Yes, There Really Is A Whiskey Aged With David Ortiz's Baseball Bats

Making a good whiskey takes some serious time. According to Smithsonian Magazine, whiskey actually only takes a few days to make but takes much longer to develop its signature flavors. Toasted oak barrels traditionally get filled with the young liquor, and the less-than-desirable tasting portions of the drink stick to the interior of the container. Meanwhile, the barrels infuse the spirit with vanilla, woody, and buttery undertones.

This traditional method has created some great whiskey over the years, but distillers have found some other very unique ways to infuse this beverage with extra flavor. Liquor reports that some clever spirit makers have aged their drinks using salt, at sea, underwater, and even in space.
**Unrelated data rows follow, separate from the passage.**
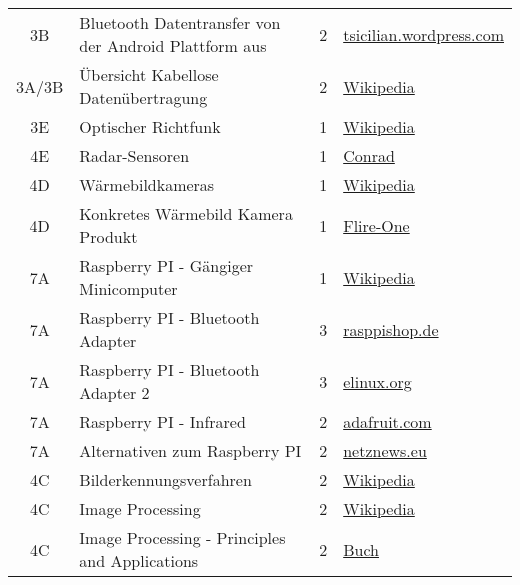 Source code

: \begin{longtable}{c l c l}
        	3B 
			& Bluetooth Datentransfer von der Android Plattform aus 
			& 2 
			& \href{http://tsicilian.wordpress.com/2012/11/06/bluetooth-data-transfer-with-android/}{tsicilian.wordpress.com} \\
        	3A/3B 
			& Übersicht Kabellose Datenübertragung 
			& 2 
			& \href{http://de.wikipedia.org/w/index.php?title=Kabellose_\%C3\%9Cbertragungsverfahren&redirect=no}{Wikipedia} \\
        	3E 
			& Optischer Richtfunk 
			& 1 
			& \href{http://de.wikipedia.org/wiki/Optischer_Richtfunk}{Wikipedia} \\
        	4E 	
			& Radar-Sensoren 
			& 1 
			& \href{http://www.conrad.ch/ce/de/overview/0231510/Radar-Sensoren}{Conrad} \\
        	4D 	
			& Wärmebildkameras 
			& 1 
			& \href{http://de.wikipedia.org/wiki/W\%C3\%A4rmebildkamera}{Wikipedia} \\
        	4D 
			& Konkretes Wärmebild Kamera Produkt 
			& 1 
			& \href{http://www.mobilefun.co.uk/flir-one-personal-thermal-imaging-case-for-iphone-5-5s-p43472.htm}{Flire-One} \\
        	7A 
			& Raspberry PI - Gängiger Minicomputer 
			& 1 
			& \href{http://de.wikipedia.org/wiki/Raspberry_Pi}{Wikipedia} \\
        	7A 
			& Raspberry PI - Bluetooth Adapter 
			& 3 
			& \href{http://www.rasppishop.de/raspberry-pi-welt/netzwerk/w-lan/149/bluetooth-dongle-v2.0-adapter-fuer-raspberry-pi}{rasppishop.de} \\
        	7A 
			& Raspberry PI - Bluetooth Adapter 2 
			& 3 
			& \href{http://elinux.org/RPi_USB_Bluetooth_adapters}{elinux.org} \\
        	7A 
			& Raspberry PI - Infrared 
			& 2 
			& \href{https://learn.adafruit.com/using-an-ir-remote-with-a-raspberry-pi-media-center/overview}{adafruit.com} \\
        	7A 
			& Alternativen zum Raspberry PI 
			& 2 
			& \href{http://www.netznews.eu/10-raspberry-pi-alternativen-im-kurzportraet/}{netznews.eu} \\
        	4C 
			& Bilderkennungsverfahren 
			& 2 
			& \href{http://en.wikipedia.org/wiki/Outline_of_object_recognition}{Wikipedia} \\
        	4C 
			& Image Processing 
			& 2 
			& \href{http://en.wikipedia.org/wiki/Image_processing}{Wikipedia} \\
        	4C 
			& Image Processing - Principles and Applications 
			& 2 
			& \href{http://books.google.co.in/books?id=smBw4-xvfrIC&lpg=PP1&dq=image\%20processing\%20ajoy\%20ray&pg=PP1#v=onepage&q=&f=false}{Buch} \\

\end{longtable}
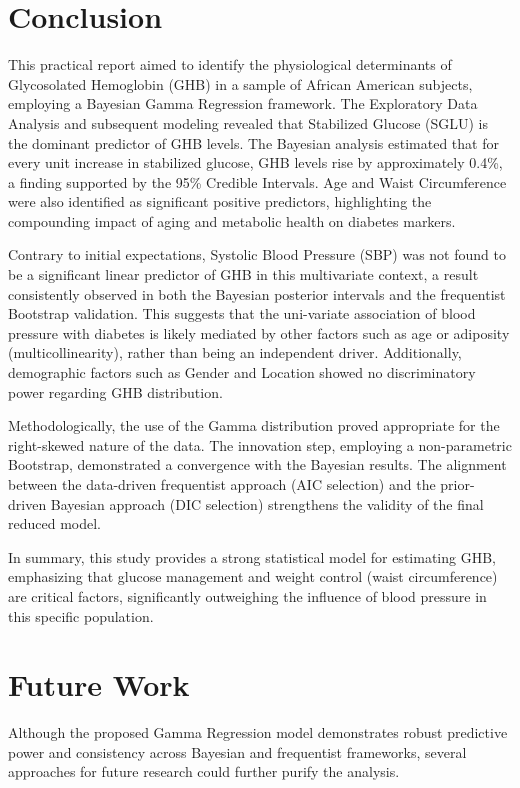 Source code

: \section{Conclusion}

This practical report aimed to identify the physiological determinants of Glycosolated Hemoglobin (GHB) in a sample of African American subjects, employing a Bayesian Gamma Regression framework. The Exploratory Data Analysis and subsequent modeling revealed that Stabilized Glucose (SGLU) is the dominant predictor of GHB levels. The Bayesian analysis estimated that for every unit increase in stabilized glucose, GHB levels rise by approximately 0.4\%, a finding supported by the 95\% Credible Intervals. Age and Waist Circumference were also identified as significant positive predictors, highlighting the compounding impact of aging and metabolic health on diabetes markers.

Contrary to initial expectations, Systolic Blood Pressure (SBP) was not found to be a significant linear predictor of GHB in this multivariate context, a result consistently observed in both the Bayesian posterior intervals and the frequentist Bootstrap validation. This suggests that the uni-variate association of blood pressure with diabetes is likely mediated by other factors such as age or adiposity (multicollinearity), rather than being an independent driver. Additionally, demographic factors such as Gender and Location showed no discriminatory power regarding GHB distribution.

Methodologically, the use of the Gamma distribution proved appropriate for the right-skewed nature of the data. The innovation step, employing a non-parametric Bootstrap, demonstrated a convergence with the Bayesian results. The alignment between the data-driven frequentist approach (AIC selection) and the prior-driven Bayesian approach (DIC selection) strengthens the validity of the final reduced model.

In summary, this study provides a strong statistical model for estimating GHB, emphasizing that glucose management and weight control (waist circumference) are critical factors, significantly outweighing the influence of blood pressure in this specific population.


\section{Future Work}

Although the proposed Gamma Regression model demonstrates robust predictive power and consistency across Bayesian and frequentist frameworks, several approaches for future research could further purify the analysis.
One brandy maker even took their drink production to the next level and found a way to age the booze in a chemical reactor. Another company now aims to create a brand new take on whiskey and intends to age the liquor with a very unique item from one of baseball's legends.

Here's what whiskey aged with a bat tastes like

Food & Wine reports that whiskey maker WhistlePig has a new line of spirits coming out that will be aged with toasted baseball bats used by David Ortiz. The company claims that the spirit ranks as the very first whiskey to age with bats, and Ortiz worked hand in hand with the company developing the drinks. The liquor hits shelves branded as WhistlePig PiggyBack Legends Series: Big Papi Barrel, and marks the first of three limited-edition runs of the beverage.

The whiskey hasn't sat alongside the bats during the entire aging process. The rye whiskey sat in oak barrels for six years before being moved to barrels with toasted bats for six weeks. The baseball bats were also treated in a particular way to ensure maximum flavor, and allegedly add in notes of spice and caramel to the spirit, besides making it truly a one-of-a-kind offering.

WhistlePig has started selling pre-orders of the rye whiskey for $49.99, and also plans to team up with other players from different sports later this year, though there have been no official announcements. In the meantime, Ortiz fans can plan to pick up an autographed bottle of the whiskey for $340; the proceeds of which will go to children needing heart surgery. This innovation in whiskey maturation pushes some serious boundaries, and it looks like it's only a matter of time before distillers start including golf clubs and footballs in signature new products.